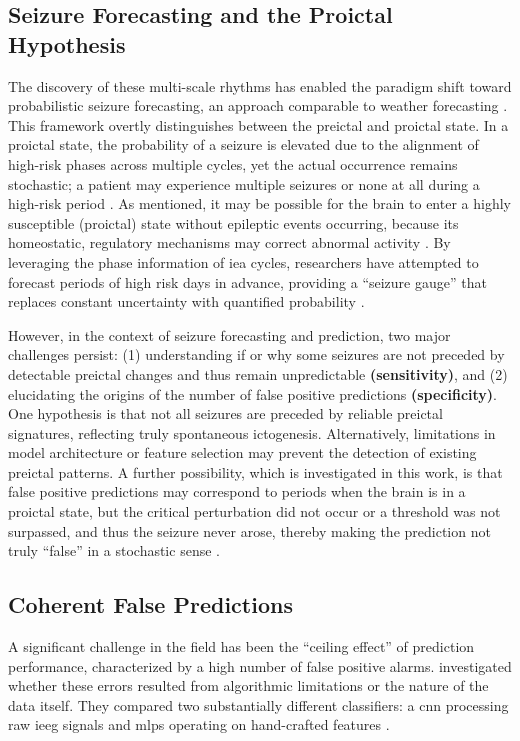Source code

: \subsection{Seizure Forecasting and the Proictal Hypothesis}
The discovery of these multi-scale rhythms has enabled the paradigm shift toward probabilistic seizure forecasting, an approach comparable to weather forecasting \parencite{proix_forecasting_2021, karoly_cycles_2021}. 
This framework overtly distinguishes between the preictal and proictal state. 
In a proictal state, the probability of a seizure is elevated due to the alignment of high-risk phases across multiple cycles, yet the actual occurrence remains stochastic; a patient may experience multiple seizures or none at all during a high-risk period \parencite{karoly_cycles_2021}.
As mentioned, it may be possible for the brain to enter a highly susceptible (proictal) state without epileptic events occurring, because its homeostatic, regulatory mechanisms may correct abnormal activity \parencite{buzsaki_rhythms_2006, freestone_forward-looking_2017}.
By leveraging the phase information of \gls{iea} cycles, researchers have attempted to forecast periods of high risk days in advance, providing a \enquote{seizure gauge} that replaces constant uncertainty with quantified probability \parencite{proix_forecasting_2021}.

However, in the context of seizure forecasting and prediction, two major challenges persist: (1) understanding if or why some seizures are not preceded by detectable preictal changes and thus remain unpredictable \textbf{(sensitivity)}, and (2) elucidating the origins of the number of false positive predictions \textbf{(specificity)}.
One hypothesis is that not all seizures are preceded by reliable preictal signatures, reflecting truly spontaneous ictogenesis.
Alternatively, limitations in model architecture or feature selection may prevent the detection of existing preictal patterns.
A further possibility, which is investigated in this work, is that false positive predictions may correspond to periods when the brain is in a proictal state, but the critical perturbation did not occur or a threshold was not surpassed, and thus the seizure never arose, thereby making the prediction not truly \enquote{false} in a stochastic sense \parencite{muller_coherent_2022}.


\subsection{Coherent False Predictions}
A significant challenge in the field has been the \enquote{ceiling effect} of prediction performance, characterized by a high number of false positive alarms.
\textcite{muller_coherent_2022} investigated whether these errors resulted from algorithmic limitations or the nature of the data itself. 
They compared two substantially different classifiers: a \gls{cnn} processing raw \gls{ieeg} signals and \glspl{mlp} operating on hand-crafted features \parencite{muller_coherent_2022}.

→ Work required: Find the line with "However, in the" in the material above. Reproduce it and each line after it up to and including the line with "One hypothesis is".

→ Response:
However, in the context of seizure forecasting and prediction, two major challenges persist: (1) understanding if or why some seizures are not preceded by detectable preictal changes and thus remain unpredictable \textbf{(sensitivity)}, and (2) elucidating the origins of the number of false positive predictions \textbf{(specificity)}.
One hypothesis is that not all seizures are preceded by reliable preictal signatures, reflecting truly spontaneous ictogenesis.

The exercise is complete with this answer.